How to effectively observe the runtime behaviour of your core domain
Logging statements have no place in the domain. Within a properly designed software domain one should not be dependent on log statements either. The responsibilities of the domain revolve around state management and the protection of its invariants. Not that of observability.
That is not to say we should compromise on the observable properties of the domain either. There are multiple different ways through which one can gain insight into the functioning of the core domain without having to resort to logging statements. These are the four main observable aspects of a properly designed domain:
|Unit tests||Instilling confidence into the stable and correctness of the domain.|
|Commands||Commands signal the execution of a piece of behaviour. Commands the input arguments to the system.|
|Events||Events signal the successful evaluation of a command, and can be used to confirm the correct functioning of the domain at runtime.|
|Exceptions||Whenever an exception occurs you screwed up. Though I would log exceptions thrown by the domain, I would treat an exception thrown from the domain as a critical bug which should have been caught in unit tests.|
|Result objects||These are the most valuable indications of failure, and should signal the reason of the failure to the calling code. These reasons can be forwarded to the frontend to provide helpful error messages.|
Except for unit tests, the contents or metadata from all other objects can be reported on from within the infrastructure layer. Just like that logging becomes an infrastructure concern. The main benefit is that logging can be implemented in a consistent and generic manner. This makes it easier to reconstruct the behaviour of the system based on log entries. One is no longer dependent on the inconsistencies that come with logging arbitrary events straight from the domain.
With all information pieced together one should potentially be able to fully reconstruct the behaviour of the system. Each piece of information has their own unique responsibility therein. Commands are the entry point into the domain, and can be logged as such to indicate the start of an operation. The correct functioning of the code is signalled by events. User-errors, or errors coming up from the protection of invariants signalled through result objects. Hard exceptions thrown from the domain are the liability of the developer, and should be fixed as soon as reasonably possible.

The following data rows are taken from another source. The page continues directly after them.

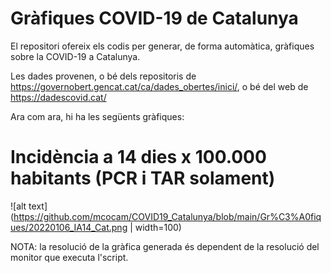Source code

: # Gràfiques COVID-19 de Catalunya
El repositori ofereix els codis per generar, de forma automàtica, gràfiques sobre la COVID-19 a Catalunya.

Les dades provenen, o bé dels repositoris de https://governobert.gencat.cat/ca/dades_obertes/inici/, o bé del web de https://dadescovid.cat/

Ara com ara, hi ha les següents gràfiques:

# Incidència a 14 dies x 100.000 habitants (PCR i TAR solament)

![alt text](https://github.com/mcocam/COVID19_Catalunya/blob/main/Gr%C3%A0fiques/20220106_IA14_Cat.png | width=100)

NOTA: la resolució de la gràfica generada és dependent de la resolució del monitor que executa l'script.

One should take care not to log all available information from these object since some of them may contain sensitive information such as PII. Regardless of that, metadata about the operation should usually be enough to recreate a given issue.
Combined together with the unit tests this should enable one to quickly identify the area where the error occurred. To fix an issue it is recommended to first recreate the issue through an unit test, after which one can attempt to alter the logic in a way which makes all tests pass once again. The combination of comprehensive observable properties with test driven development are the preconditions required to be able to respond to and resolve issues at incredibly high pace.
Adhering to this practice keeps the domain clean, while deferring the responsibility of logging to the infrastructure layer. The main benefit is that such approach allows the implementation of logging; and observability in general, in a much more generic manner. It saves ourselves from polluting the code with log statements, while providing more than enough insight into the actual functioning of the code during runtime.